Nous nous souvenons de la vive et profonde rancune que le traité du 15 juillet 1840, qui réglait sans la France la question égyptienne, excita en France contre l’Angleterre. Et pourtant, il faut bien le dire et le redire, l’Europe, même en se séparant de nous et en nous excluant, tenait grand compte de nos conclusions, puisqu’elle nous accordait la principale, c’est-à-dire l’hérédité en Égypte, et qu’elle ne nous refusait que l’accessoire, le pachalik viager de Syrie. Le traité du 15 juillet 1840 était plutôt une brillante intrigue russe, un échec personnel procuré à la dynastie de 1830, que ce n’était une défaite diplomatique de la France en Orient. Nous sommes très persuadé qu’aucune puissance en Europe ne veut ménager d’échec ou de désagrémens personnels à l’empereur Napoléon III. On s’est étudié au contraire à lui témoigner toute sorte d’empressemens ; mais dans l’affaire des principautés, la politique de l’Autriche et de l’Angleterre n’a rien cédé, ni sur la question principale ni sur la question accessoire. Au congrès de Vienne, comme le roi de Danemark, qui avait perdu la Norvège et n’avait rien obtenu en dédommagement, prenait congé de l’empereur de Russie, Alexandre lui disait avec une politesse consolatrice : « Vous emportez d’ici tous les cœurs. — Oui, mais pas une âme, » répondit spirituellement le roi. La France, au congrès de 1858, ne voulait ni conquête ni agrandissement ; elle ne demandait pas une âme de plus, elle ne demandait que justice pour les principautés : elle ne l’a pas obtenue.

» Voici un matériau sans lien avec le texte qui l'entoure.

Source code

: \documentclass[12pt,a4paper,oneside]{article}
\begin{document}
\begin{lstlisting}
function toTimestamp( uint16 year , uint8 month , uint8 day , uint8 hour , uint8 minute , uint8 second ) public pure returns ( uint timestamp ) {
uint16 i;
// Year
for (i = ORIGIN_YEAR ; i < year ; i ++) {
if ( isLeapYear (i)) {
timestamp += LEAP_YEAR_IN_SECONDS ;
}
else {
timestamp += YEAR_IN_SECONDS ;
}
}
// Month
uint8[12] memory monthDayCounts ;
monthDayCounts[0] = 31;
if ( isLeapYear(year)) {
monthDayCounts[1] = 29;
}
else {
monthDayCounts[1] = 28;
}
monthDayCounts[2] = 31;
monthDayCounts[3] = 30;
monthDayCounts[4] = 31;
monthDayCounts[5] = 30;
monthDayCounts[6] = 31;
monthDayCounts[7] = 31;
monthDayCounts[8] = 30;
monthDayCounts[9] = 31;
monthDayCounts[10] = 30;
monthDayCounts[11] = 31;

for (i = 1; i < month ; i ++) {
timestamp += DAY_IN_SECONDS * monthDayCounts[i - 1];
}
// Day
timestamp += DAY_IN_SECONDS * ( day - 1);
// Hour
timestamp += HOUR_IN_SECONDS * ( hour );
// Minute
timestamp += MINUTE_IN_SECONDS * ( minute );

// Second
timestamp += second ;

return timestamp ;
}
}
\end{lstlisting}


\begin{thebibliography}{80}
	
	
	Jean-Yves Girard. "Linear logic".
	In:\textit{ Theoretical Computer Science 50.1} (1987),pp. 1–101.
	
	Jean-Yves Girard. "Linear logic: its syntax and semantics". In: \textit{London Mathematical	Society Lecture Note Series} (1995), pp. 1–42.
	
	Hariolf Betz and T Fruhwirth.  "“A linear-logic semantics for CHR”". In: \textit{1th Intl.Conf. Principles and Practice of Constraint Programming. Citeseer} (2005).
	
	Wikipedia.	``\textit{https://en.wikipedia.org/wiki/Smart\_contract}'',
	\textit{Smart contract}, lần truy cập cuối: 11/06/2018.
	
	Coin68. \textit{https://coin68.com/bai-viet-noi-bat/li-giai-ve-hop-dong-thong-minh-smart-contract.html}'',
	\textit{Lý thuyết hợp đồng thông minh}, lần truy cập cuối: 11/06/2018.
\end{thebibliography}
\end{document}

Elle a droit de s’en plaindre ; elle a droit de se trouver blessée de l’ingratitude dont la Turquie s’est faite le triste et aveugle instrument. La France ne demandait pas qu’on lui payât sa gloire ; mais elle peut trouver étrange qu’on ne veuille la payer qu’avec sa gloire, quand, pour prix de cette gloire, qui a sauvé l’équilibre européen, et qui surtout a sauvé la Turquie, elle ne demandait que le prix le plus désintéressé du monde, l’indépendance et le bonheur d’une nation chrétienne.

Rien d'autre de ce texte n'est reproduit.